Exercise requirements: Find the lines below that include the word "sqrtstable" and report how many there are, with no other text.

Entries shown:
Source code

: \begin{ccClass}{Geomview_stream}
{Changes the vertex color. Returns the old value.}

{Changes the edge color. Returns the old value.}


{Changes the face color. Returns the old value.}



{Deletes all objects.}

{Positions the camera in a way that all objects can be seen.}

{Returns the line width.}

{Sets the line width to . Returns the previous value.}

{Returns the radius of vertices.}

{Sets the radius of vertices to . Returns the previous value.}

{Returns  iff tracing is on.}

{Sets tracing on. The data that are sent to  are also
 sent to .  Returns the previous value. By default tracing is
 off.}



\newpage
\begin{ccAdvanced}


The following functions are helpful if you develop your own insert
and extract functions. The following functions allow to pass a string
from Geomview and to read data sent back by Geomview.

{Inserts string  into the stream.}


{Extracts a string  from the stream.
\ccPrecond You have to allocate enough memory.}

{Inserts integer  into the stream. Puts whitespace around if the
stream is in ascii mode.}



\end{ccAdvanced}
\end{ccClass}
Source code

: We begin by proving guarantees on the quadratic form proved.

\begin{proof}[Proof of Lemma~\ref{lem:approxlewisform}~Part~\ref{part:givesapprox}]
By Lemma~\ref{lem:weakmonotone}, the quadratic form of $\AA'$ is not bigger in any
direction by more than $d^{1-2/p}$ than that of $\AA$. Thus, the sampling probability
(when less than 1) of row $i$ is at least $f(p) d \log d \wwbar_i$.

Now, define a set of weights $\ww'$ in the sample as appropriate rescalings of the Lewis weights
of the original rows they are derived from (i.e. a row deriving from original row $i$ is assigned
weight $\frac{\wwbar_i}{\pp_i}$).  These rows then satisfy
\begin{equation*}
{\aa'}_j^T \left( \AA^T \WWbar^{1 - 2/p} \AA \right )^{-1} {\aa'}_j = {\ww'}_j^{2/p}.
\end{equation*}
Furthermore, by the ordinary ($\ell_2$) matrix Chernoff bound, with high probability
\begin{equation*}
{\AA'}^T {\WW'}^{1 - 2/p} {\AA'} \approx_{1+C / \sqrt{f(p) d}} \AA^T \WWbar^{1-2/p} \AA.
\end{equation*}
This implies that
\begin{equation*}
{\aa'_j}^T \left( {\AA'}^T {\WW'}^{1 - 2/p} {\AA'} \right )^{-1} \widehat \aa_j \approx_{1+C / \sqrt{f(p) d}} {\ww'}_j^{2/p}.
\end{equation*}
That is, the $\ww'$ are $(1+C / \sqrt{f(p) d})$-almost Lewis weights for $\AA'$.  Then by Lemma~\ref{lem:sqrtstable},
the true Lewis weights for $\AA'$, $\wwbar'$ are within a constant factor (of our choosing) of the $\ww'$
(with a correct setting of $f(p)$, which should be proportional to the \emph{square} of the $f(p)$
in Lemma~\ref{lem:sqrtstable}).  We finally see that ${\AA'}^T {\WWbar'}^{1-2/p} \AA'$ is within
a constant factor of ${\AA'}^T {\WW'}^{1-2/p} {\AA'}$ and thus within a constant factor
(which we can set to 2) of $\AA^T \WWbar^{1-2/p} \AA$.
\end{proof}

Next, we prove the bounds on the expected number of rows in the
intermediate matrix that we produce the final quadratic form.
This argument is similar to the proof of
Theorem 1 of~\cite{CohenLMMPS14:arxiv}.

Task result: 2